Create a company-wide data strategy

This last aspect is not really a trait of the data team itself but rather from the organisation as a whole. For a data team to thrive and elevate the data maturity of the organization, everyone must recognize and act on its importance. This begins with management acknowledging its significance. In addition to management, it’s crucial to hire skilled individuals at all levels of the data team.
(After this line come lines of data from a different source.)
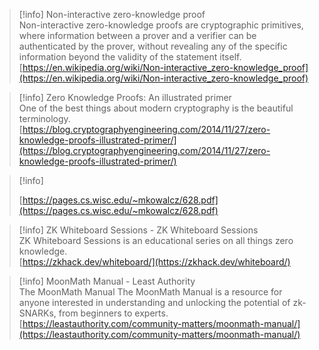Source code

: > [!info] Non-interactive zero-knowledge proof  
> Non-interactive zero-knowledge proofs are cryptographic primitives, where information between a prover and a verifier can be authenticated by the prover, without revealing any of the specific information beyond the validity of the statement itself.  
> [https://en.wikipedia.org/wiki/Non-interactive_zero-knowledge_proof](https://en.wikipedia.org/wiki/Non-interactive_zero-knowledge_proof)  

> [!info] Zero Knowledge Proofs: An illustrated primer  
> One of the best things about modern cryptography is the beautiful terminology.  
> [https://blog.cryptographyengineering.com/2014/11/27/zero-knowledge-proofs-illustrated-primer/](https://blog.cryptographyengineering.com/2014/11/27/zero-knowledge-proofs-illustrated-primer/)  

> [!info]  
>  
> [https://pages.cs.wisc.edu/~mkowalcz/628.pdf](https://pages.cs.wisc.edu/~mkowalcz/628.pdf)  

> [!info] ZK Whiteboard Sessions - ZK Whiteboard Sessions  
> ZK Whiteboard Sessions is an educational series on all things zero knowledge.  
> [https://zkhack.dev/whiteboard/](https://zkhack.dev/whiteboard/)  

> [!info] MoonMath Manual - Least Authority  
> The MoonMath Manual The MoonMath Manual is a resource for anyone interested in understanding and unlocking the potential of zk-SNARKs, from beginners to experts.  
> [https://leastauthority.com/community-matters/moonmath-manual/](https://leastauthority.com/community-matters/moonmath-manual/)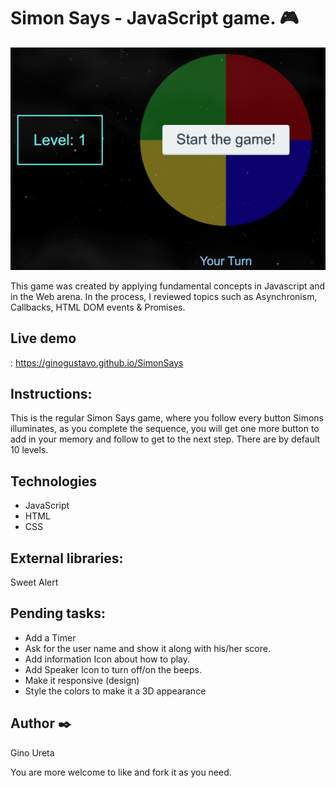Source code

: # Simon Says - JavaScript game. 🎮

![img](images/screen.png) 



This game was created by applying fundamental concepts in Javascript and in the Web arena. In the process, I reviewed topics such as Asynchronism, Callbacks, HTML DOM events & Promises.

## Live demo
<Play game> : https://ginogustavo.github.io/SimonSays


## Instructions:
This is the regular Simon Says game, where you follow every button Simons illuminates, as you complete the sequence, you will get one more button to add in your memory and follow to get to the next step. There are by default 10 levels.

## Technologies
* JavaScript
* HTML
* CSS

## External libraries:
Sweet Alert

## Pending tasks:
* Add a Timer
* Ask for the user name and show it along with his/her score.
* Add information Icon about how to play.
* Add Speaker Icon to turn off/on the beeps.
* Make it responsive (design)
* Style the colors to make it a 3D appearance

## Author ✒️
Gino Ureta

You are more welcome to like and fork it as you need.
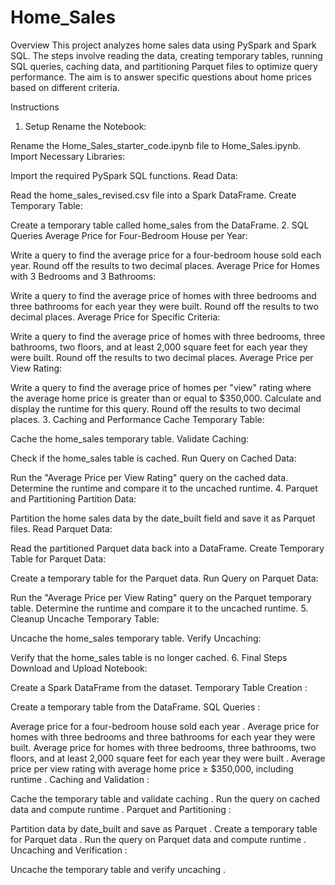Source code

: # Home_Sales

Overview
This project analyzes home sales data using PySpark and Spark SQL. The steps involve reading the data, creating temporary tables, running SQL queries, caching data, and partitioning Parquet files to optimize query performance. The aim is to answer specific questions about home prices based on different criteria.

Instructions
1. Setup
Rename the Notebook:

Rename the Home_Sales_starter_code.ipynb file to Home_Sales.ipynb.
Import Necessary Libraries:

Import the required PySpark SQL functions.
Read Data:

Read the home_sales_revised.csv file into a Spark DataFrame.
Create Temporary Table:

Create a temporary table called home_sales from the DataFrame.
2. SQL Queries
Average Price for Four-Bedroom House per Year:

Write a query to find the average price for a four-bedroom house sold each year. Round off the results to two decimal places.
Average Price for Homes with 3 Bedrooms and 3 Bathrooms:

Write a query to find the average price of homes with three bedrooms and three bathrooms for each year they were built. Round off the results to two decimal places.
Average Price for Specific Criteria:

Write a query to find the average price of homes with three bedrooms, three bathrooms, two floors, and at least 2,000 square feet for each year they were built. Round off the results to two decimal places.
Average Price per View Rating:

Write a query to find the average price of homes per "view" rating where the average home price is greater than or equal to $350,000. Calculate and display the runtime for this query. Round off the results to two decimal places.
3. Caching and Performance
Cache Temporary Table:

Cache the home_sales temporary table.
Validate Caching:

Check if the home_sales table is cached.
Run Query on Cached Data:

Run the "Average Price per View Rating" query on the cached data. Determine the runtime and compare it to the uncached runtime.
4. Parquet and Partitioning
Partition Data:

Partition the home sales data by the date_built field and save it as Parquet files.
Read Parquet Data:

Read the partitioned Parquet data back into a DataFrame.
Create Temporary Table for Parquet Data:

Create a temporary table for the Parquet data.
Run Query on Parquet Data:

Run the "Average Price per View Rating" query on the Parquet temporary table. Determine the runtime and compare it to the uncached runtime.
5. Cleanup
Uncache Temporary Table:

Uncache the home_sales temporary table.
Verify Uncaching:

Verify that the home_sales table is no longer cached.
6. Final Steps
Download and Upload Notebook:


Create a Spark DataFrame from the dataset.
Temporary Table Creation :

Create a temporary table from the DataFrame.
SQL Queries :

Average price for a four-bedroom house sold each year .
Average price for homes with three bedrooms and three bathrooms for each year they were built.
Average price for homes with three bedrooms, three bathrooms, two floors, and at least 2,000 square feet for each year they were built .
Average price per view rating with average home price ≥ $350,000, including runtime .
Caching and Validation :

Cache the temporary table and validate caching .
Run the query on cached data and compute runtime .
Parquet and Partitioning :

Partition data by date_built and save as Parquet .
Create a temporary table for Parquet data .
Run the query on Parquet data and compute runtime .
Uncaching and Verification :

Uncache the temporary table and verify uncaching .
Ultimately, everyone in the organization should comprehend the data strategy and how it benefits the company.

A few years ago, I experienced the effects of a misalignment between a data team and the business at a company I worked for. The data team developed many new data products that streamlined business operations. However, the business struggled to adopt these products, evidenced by:

Challenges in collaborative discussions to understand business needs
Extended validation periods for new features due to low business priority

The result was that these data products were rarely used, leading to frustration within the data team. The solution was to initiate the implementation of a use-case only when a clear business stakeholder was identified. This person served as a single point of contact for the team and promoted the new way of working among their colleagues.

Conclusion

In this blog post, I’ve identified five key characteristics that I believe are essential for a data team’s success:

Ownership of data
A focus on business outcomes
Adoption of software engineering best practices
Provision of a self-service data platform
Recognition that data strategy is a company-wide concern

I hope these points can help enhance your data team’s success.

If you think there are other characteristics to consider, or if you disagree with any of my points, please share your thoughts in the comments section.